Heughlin et plusieurs des hommes furent atteints de l’épidémie ; un découragement général régnait dans le camp. Le docteur Heughlin raconte qu’après la mort de Mme Tinné, il allait quotidiennement du zéribah à la résidence d’Alexina, qui en était fort éloignée, pour s’informer de sa santé et la consoler dans son affliction. Il avait toutes les peines du monde à se traîner jusque-là, et souvent, les forces lui manquant en chemin, il lui fallait s’asseoir et se reposer. Quelquefois il n’arrivait chez lui qu’à minuit, ou bien il était pris en chemin d’un accès de fièvre. Une jeune Hollandaise, femme de chambre d’Alexina, que le mal du pays rendait presque folle, se lamentait d’une façon déchirante de mourir si jeune et si loin des siens et de la patrie.
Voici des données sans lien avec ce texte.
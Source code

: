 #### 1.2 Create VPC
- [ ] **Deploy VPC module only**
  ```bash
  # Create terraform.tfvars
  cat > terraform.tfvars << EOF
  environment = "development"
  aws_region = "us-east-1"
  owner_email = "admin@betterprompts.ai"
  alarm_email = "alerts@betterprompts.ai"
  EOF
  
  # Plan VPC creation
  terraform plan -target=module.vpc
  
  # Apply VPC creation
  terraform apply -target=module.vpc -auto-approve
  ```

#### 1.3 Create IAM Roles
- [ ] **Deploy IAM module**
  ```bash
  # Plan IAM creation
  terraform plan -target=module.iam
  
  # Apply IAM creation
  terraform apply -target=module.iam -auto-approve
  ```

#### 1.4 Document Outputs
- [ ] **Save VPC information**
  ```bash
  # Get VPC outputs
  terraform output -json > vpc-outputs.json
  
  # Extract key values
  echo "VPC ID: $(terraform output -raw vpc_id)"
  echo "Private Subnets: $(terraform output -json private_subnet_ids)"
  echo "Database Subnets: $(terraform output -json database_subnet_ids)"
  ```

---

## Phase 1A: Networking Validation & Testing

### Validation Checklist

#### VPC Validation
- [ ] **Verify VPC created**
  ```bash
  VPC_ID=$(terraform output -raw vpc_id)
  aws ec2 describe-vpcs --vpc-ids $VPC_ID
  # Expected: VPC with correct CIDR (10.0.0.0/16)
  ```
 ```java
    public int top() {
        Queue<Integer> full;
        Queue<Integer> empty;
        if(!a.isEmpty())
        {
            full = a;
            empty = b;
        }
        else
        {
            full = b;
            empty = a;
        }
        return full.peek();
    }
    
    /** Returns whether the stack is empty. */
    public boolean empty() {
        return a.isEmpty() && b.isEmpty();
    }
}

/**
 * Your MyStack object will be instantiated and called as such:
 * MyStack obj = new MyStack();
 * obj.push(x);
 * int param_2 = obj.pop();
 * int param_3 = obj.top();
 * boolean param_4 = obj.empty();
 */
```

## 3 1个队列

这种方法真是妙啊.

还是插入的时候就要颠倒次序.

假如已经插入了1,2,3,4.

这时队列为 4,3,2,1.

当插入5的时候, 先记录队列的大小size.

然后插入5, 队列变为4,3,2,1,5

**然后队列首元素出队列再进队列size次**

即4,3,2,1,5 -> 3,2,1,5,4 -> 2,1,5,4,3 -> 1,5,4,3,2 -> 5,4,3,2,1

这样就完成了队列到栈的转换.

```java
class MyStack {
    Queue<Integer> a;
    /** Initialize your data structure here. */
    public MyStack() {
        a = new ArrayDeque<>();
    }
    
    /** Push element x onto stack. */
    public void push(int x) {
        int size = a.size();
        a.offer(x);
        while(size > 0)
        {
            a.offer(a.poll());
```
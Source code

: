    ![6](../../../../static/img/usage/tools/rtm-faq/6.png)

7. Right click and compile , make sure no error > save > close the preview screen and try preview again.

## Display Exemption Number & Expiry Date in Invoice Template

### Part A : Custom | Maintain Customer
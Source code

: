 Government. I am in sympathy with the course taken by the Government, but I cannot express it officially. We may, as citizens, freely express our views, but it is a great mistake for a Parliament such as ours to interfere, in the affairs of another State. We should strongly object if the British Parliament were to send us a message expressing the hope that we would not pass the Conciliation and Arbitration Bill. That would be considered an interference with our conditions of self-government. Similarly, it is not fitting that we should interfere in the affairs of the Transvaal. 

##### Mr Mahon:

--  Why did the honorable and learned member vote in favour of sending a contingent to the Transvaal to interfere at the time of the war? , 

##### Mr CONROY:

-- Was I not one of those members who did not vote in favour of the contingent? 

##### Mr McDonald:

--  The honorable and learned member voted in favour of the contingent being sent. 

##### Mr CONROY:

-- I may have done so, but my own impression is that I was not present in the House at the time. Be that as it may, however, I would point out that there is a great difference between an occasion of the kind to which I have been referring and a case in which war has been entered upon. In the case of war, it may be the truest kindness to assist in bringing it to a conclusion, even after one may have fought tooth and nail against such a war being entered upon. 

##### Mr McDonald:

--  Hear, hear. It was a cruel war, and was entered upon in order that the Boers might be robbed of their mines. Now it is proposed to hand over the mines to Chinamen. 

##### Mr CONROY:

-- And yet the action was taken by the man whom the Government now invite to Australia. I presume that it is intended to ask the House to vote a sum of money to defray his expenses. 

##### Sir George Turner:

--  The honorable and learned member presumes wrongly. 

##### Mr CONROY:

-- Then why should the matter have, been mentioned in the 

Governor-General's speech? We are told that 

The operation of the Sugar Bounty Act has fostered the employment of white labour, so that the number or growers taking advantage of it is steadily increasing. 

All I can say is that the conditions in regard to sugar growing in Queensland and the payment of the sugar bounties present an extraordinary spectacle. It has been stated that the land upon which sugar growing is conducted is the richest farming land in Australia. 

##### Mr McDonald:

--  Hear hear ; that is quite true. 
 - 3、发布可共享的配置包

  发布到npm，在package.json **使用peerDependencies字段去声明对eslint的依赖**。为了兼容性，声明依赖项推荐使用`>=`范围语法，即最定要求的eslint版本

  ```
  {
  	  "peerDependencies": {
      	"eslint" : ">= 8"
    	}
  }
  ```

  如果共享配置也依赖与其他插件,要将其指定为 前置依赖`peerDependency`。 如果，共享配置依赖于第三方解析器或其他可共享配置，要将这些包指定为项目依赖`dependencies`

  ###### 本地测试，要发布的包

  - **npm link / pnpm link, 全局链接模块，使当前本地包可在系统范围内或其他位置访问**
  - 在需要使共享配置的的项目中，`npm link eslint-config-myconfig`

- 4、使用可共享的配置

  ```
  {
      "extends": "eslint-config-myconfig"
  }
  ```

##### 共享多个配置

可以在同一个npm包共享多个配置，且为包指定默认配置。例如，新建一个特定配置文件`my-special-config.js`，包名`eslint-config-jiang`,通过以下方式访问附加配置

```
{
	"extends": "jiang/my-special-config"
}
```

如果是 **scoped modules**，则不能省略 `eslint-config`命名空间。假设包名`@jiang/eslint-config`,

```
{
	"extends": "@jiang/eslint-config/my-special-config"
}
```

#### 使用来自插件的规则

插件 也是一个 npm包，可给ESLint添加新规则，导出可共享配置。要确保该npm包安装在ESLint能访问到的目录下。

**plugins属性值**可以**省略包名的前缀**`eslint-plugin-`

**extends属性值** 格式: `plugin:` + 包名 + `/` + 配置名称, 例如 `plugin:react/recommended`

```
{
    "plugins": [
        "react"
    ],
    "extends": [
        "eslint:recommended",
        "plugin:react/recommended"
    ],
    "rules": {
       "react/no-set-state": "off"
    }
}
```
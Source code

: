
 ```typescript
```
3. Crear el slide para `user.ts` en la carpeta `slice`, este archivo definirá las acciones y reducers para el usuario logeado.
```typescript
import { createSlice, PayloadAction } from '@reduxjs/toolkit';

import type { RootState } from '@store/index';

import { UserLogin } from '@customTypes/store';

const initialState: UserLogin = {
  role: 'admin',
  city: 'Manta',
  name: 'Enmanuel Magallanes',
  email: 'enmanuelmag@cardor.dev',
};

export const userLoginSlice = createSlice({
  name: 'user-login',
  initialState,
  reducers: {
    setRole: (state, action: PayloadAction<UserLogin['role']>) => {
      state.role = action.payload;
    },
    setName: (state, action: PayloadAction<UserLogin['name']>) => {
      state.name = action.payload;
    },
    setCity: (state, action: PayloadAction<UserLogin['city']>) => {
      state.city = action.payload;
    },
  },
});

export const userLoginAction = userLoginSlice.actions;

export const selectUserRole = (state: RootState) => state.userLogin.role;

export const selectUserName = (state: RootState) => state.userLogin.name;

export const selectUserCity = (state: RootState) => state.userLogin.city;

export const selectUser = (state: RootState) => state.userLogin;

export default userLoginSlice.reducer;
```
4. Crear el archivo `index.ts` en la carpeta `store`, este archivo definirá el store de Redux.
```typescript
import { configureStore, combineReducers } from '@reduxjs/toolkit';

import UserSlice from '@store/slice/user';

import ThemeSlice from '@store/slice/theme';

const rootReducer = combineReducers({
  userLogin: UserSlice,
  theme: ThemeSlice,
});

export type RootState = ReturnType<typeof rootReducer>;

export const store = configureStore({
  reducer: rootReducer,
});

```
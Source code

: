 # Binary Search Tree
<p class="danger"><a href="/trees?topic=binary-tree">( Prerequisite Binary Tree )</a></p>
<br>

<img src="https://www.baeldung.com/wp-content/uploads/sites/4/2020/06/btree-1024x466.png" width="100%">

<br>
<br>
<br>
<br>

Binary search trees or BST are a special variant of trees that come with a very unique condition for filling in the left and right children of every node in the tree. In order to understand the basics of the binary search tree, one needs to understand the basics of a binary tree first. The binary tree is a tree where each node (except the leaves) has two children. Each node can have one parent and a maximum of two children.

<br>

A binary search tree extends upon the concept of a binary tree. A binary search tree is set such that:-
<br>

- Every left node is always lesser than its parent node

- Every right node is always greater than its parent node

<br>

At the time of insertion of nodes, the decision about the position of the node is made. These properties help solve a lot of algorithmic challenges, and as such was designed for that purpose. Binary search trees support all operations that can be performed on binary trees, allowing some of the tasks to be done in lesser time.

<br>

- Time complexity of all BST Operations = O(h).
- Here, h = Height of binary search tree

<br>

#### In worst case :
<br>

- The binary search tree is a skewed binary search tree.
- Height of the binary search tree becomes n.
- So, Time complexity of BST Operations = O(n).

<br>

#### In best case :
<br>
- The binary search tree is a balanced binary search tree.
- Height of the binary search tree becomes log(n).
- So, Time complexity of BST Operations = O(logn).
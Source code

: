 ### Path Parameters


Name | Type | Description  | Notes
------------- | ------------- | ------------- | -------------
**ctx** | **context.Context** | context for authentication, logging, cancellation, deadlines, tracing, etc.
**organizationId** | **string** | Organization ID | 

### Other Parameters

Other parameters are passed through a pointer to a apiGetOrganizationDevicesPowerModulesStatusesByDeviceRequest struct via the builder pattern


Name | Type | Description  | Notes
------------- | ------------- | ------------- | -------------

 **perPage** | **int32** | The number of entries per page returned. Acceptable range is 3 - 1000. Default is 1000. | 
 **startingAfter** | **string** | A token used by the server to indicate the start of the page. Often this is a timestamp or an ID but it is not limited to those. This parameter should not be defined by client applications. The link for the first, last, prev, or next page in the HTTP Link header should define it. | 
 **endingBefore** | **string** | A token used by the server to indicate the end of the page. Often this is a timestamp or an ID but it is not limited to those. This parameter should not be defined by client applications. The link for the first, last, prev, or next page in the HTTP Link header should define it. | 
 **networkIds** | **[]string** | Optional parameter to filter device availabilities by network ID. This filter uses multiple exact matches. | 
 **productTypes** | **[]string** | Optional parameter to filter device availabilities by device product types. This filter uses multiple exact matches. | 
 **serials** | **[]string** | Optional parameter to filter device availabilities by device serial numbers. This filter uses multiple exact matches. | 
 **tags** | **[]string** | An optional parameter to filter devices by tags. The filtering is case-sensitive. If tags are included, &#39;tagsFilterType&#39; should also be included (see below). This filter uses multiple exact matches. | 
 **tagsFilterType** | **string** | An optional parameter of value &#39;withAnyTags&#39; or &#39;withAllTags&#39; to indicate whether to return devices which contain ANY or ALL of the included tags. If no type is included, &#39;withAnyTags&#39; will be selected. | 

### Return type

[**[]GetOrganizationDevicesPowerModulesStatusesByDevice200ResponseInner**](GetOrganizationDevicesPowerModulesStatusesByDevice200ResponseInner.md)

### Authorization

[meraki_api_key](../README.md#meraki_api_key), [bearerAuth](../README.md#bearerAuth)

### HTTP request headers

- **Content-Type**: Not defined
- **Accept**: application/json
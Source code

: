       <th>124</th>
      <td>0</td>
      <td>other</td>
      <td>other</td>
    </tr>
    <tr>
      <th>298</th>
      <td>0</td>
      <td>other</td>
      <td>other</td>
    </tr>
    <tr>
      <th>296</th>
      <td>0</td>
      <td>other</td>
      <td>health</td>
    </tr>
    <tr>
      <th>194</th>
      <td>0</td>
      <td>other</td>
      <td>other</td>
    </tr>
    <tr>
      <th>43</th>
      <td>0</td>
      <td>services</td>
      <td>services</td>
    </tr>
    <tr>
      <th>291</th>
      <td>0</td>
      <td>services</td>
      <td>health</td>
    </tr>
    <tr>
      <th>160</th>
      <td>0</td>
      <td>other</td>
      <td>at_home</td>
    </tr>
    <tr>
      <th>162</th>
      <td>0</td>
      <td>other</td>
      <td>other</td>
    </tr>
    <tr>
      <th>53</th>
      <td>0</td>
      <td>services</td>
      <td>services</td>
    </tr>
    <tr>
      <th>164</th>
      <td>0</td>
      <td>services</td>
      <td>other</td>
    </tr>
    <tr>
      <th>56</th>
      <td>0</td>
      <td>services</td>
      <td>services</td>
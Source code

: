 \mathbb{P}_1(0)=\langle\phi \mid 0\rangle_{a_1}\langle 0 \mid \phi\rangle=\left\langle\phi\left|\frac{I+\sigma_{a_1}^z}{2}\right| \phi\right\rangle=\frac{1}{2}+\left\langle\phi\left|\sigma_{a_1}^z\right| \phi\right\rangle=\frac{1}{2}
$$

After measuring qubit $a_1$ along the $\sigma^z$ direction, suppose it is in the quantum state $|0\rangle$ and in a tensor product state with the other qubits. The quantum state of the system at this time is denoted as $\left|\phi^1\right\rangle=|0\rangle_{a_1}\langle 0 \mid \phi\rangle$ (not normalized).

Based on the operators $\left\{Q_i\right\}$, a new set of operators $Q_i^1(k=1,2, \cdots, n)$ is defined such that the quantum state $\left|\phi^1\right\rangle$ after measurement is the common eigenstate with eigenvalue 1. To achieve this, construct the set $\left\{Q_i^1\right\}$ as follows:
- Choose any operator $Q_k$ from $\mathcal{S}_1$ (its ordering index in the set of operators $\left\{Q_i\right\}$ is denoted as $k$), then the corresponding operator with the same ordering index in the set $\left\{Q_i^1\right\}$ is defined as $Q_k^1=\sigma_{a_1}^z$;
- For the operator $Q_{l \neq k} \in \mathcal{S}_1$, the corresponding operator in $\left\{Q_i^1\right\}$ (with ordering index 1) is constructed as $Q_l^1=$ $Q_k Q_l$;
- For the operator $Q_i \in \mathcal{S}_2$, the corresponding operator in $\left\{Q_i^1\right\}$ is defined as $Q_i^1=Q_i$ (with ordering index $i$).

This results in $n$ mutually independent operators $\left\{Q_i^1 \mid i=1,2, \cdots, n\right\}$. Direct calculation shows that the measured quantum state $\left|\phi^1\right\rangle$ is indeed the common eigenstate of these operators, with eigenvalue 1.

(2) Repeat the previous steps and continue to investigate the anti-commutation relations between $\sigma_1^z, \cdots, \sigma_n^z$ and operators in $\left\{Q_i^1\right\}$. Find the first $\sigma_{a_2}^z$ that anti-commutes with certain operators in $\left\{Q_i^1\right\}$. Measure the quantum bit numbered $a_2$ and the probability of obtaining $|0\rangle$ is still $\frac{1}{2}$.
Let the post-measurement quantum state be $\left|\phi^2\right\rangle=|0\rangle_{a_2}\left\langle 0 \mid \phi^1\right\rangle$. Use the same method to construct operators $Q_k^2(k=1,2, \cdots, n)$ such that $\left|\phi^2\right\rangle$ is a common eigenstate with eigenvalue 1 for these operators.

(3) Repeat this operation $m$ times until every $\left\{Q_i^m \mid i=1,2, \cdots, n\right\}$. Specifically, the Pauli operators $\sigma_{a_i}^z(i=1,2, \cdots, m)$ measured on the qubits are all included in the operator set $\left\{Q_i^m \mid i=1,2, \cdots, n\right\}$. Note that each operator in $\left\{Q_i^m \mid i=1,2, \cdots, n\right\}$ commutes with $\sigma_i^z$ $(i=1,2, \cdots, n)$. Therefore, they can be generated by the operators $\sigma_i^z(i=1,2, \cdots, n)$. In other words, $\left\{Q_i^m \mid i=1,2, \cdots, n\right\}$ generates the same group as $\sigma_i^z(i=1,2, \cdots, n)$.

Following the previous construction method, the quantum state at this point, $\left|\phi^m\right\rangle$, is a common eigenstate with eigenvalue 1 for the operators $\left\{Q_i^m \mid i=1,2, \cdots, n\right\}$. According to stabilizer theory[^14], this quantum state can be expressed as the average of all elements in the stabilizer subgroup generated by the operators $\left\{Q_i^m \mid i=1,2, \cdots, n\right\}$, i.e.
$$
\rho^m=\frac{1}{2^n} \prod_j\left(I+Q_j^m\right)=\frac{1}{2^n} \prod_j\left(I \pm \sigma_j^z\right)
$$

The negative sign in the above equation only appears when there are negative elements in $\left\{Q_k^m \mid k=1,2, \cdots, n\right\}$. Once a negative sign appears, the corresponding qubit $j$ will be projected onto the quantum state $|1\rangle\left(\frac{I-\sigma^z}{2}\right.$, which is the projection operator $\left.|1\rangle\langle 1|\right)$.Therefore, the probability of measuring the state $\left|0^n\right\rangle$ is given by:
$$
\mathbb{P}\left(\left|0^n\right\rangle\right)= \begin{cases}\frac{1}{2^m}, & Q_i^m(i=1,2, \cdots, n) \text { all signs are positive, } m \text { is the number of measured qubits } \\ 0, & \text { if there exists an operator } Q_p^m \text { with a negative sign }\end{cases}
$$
Enfin Mlle Tinné se vit forcée d’abandonner son projet de pénétrer dans le pays des Nyams-Nyams, et, emportant avec elle les corps de sa mère et de sa jeune servante, qui avait également succombé au fléau, elle reprit le chemin de Khartoum, où elle rentra après un an et demi d’absence. Durant cet intervalle, sa tante, la baronne van Cappelan, était morte elle aussi (mai 1864). Alexina, pour se remettre de tant de secousses, se retira dans un village voisin de Khartoum ; elle y vécut dans une solitude et un silence absolus. Quand elle eut reconquis son énergie physique et morale, elle revint au Caire, où elle fixa sa résidence et s’installa avec un luxe splendide. Sa villa fut meublée dans le style oriental ; elle ne voulut que des Arabes et des nègres pour la servir, et adopta le costume arabe. Pendant quatre ans elle joua un rôle prépondérant dans la société semi-européenne, semi-asiatique du Caire ; mais son humeur errante et aventureuse n’était pas apaisée ; son goût pour les choses nouvelles, les lieux nouveaux, restait le même. L’arrivée de plusieurs grandes caravanes du Sahara à Tripoli, où elle s’était rendue pour quelques jours avec son yacht, enflamma son imagination et y fit renaître ses anciens rêves de découvertes africaines. Elle conçut l’idée d’une expédition dont la hardiesse et l’intérêt surpasseraient toutes les entreprises passées ; elle se proposait d’aller de Tripoli à la capitale du Fezzan, de là à Kouka, dans la province de Bornou, et de gagner le Nil par le Wadaï, le Darfour et le Kordofan.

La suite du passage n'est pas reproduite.